▸ **Task instructions**:
The word "relates": in how many lines of the records does it appear? Reply with the number alone.

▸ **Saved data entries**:
· · · · · · ·

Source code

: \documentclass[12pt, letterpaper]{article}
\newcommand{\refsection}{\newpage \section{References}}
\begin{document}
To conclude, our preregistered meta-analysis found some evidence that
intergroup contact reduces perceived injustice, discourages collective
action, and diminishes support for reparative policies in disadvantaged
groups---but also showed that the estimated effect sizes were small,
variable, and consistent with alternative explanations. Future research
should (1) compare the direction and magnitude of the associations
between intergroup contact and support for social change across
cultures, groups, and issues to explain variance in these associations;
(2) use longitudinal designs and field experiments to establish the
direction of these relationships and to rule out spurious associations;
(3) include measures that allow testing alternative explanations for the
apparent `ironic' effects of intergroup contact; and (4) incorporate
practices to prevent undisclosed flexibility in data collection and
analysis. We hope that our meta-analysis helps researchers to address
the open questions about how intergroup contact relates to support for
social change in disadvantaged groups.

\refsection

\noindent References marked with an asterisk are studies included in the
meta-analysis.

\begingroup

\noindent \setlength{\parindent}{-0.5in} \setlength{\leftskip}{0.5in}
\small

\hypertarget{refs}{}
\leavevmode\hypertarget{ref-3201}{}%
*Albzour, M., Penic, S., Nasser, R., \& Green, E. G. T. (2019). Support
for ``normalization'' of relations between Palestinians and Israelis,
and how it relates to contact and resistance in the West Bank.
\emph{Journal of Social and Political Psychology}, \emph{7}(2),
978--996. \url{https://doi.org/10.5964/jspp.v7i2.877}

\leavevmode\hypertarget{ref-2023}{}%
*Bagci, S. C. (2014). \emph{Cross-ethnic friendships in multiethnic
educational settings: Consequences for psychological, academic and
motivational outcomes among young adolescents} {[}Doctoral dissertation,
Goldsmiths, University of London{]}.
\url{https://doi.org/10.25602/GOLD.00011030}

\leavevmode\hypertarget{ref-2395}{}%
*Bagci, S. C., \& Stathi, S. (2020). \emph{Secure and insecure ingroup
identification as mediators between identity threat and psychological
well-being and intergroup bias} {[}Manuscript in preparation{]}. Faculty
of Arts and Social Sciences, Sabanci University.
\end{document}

· · · · · · ·

▸ **Task answer**:
2